Note each line of the entries that includes "sort". Then copy those lines.

[Saved data entries]
*** Block opens ***

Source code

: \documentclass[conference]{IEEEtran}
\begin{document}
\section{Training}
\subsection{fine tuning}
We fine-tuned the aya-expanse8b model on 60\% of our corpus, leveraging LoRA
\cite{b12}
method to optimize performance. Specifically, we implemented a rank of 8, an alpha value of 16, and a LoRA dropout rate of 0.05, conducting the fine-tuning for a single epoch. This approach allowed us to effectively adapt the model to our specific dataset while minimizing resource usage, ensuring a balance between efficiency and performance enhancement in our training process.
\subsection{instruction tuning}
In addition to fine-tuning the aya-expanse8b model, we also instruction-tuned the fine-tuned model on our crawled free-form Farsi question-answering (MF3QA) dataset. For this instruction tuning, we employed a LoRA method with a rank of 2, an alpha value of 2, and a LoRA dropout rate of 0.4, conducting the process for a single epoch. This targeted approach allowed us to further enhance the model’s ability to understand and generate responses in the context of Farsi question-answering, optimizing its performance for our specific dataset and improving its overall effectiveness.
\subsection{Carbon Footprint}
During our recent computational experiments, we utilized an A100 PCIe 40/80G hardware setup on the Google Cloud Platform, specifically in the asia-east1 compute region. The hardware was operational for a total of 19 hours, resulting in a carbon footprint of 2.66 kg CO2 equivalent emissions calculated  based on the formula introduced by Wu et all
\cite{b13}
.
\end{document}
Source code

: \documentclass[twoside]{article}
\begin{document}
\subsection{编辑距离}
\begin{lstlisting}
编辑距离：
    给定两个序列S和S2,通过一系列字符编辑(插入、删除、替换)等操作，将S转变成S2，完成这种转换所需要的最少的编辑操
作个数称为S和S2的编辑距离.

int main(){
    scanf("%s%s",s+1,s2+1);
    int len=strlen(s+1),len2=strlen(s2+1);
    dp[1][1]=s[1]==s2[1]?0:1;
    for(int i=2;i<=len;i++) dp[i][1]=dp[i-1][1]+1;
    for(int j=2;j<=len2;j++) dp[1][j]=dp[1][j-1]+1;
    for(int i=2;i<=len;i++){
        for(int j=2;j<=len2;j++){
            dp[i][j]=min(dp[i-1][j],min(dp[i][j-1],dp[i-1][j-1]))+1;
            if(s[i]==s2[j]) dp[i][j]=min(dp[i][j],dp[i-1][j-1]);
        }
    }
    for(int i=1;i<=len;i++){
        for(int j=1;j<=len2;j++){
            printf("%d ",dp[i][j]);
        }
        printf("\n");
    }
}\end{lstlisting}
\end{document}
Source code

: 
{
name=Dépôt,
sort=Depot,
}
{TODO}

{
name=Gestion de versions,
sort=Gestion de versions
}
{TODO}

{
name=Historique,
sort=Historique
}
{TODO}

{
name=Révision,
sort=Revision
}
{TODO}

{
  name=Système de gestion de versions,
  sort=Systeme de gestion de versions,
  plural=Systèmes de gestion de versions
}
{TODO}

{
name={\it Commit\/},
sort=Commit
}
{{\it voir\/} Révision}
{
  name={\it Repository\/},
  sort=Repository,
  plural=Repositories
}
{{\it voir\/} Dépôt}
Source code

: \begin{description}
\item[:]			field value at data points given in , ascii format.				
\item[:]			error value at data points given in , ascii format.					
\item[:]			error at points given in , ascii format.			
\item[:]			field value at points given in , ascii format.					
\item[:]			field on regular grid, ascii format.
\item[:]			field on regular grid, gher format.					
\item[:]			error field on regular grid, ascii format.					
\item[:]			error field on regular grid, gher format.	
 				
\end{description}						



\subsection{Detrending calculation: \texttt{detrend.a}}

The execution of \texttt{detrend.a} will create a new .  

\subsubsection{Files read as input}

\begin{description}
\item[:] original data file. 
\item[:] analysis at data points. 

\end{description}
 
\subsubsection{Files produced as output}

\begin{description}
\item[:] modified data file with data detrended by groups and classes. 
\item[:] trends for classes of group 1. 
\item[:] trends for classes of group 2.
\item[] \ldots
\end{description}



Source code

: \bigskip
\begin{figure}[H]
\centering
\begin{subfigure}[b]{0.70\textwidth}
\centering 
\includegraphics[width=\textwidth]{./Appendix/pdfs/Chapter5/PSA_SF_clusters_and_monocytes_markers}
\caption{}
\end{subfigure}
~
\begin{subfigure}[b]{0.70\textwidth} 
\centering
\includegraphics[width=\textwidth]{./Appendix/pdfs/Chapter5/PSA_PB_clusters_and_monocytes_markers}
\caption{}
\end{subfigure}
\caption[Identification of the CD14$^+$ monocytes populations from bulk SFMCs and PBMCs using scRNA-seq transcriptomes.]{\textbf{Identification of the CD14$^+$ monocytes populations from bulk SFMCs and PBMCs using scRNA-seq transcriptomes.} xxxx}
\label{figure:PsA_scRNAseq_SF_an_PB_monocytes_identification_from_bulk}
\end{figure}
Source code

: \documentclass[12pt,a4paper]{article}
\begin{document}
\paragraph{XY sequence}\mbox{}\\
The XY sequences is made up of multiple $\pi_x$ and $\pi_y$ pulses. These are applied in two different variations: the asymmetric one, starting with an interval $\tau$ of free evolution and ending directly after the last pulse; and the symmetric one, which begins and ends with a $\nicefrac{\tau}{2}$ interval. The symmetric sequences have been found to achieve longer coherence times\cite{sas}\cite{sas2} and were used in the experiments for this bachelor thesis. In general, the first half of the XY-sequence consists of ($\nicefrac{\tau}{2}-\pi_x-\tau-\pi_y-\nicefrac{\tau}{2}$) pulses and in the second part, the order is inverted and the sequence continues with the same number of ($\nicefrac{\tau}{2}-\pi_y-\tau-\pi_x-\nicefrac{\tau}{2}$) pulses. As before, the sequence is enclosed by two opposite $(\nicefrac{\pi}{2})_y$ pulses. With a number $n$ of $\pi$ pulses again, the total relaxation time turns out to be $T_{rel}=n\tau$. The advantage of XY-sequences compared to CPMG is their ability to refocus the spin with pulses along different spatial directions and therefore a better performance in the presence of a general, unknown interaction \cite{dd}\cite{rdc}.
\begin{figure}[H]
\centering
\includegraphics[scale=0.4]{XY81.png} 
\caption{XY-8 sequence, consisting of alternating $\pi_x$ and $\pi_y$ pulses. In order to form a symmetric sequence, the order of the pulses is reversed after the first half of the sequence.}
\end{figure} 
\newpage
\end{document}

*** Block closes ***

▶ **Answer**
sort=Depot,
sort=Gestion de versions
sort=Historique
sort=Revision
  sort=Systeme de gestion de versions,
sort=Commit
  sort=Repository,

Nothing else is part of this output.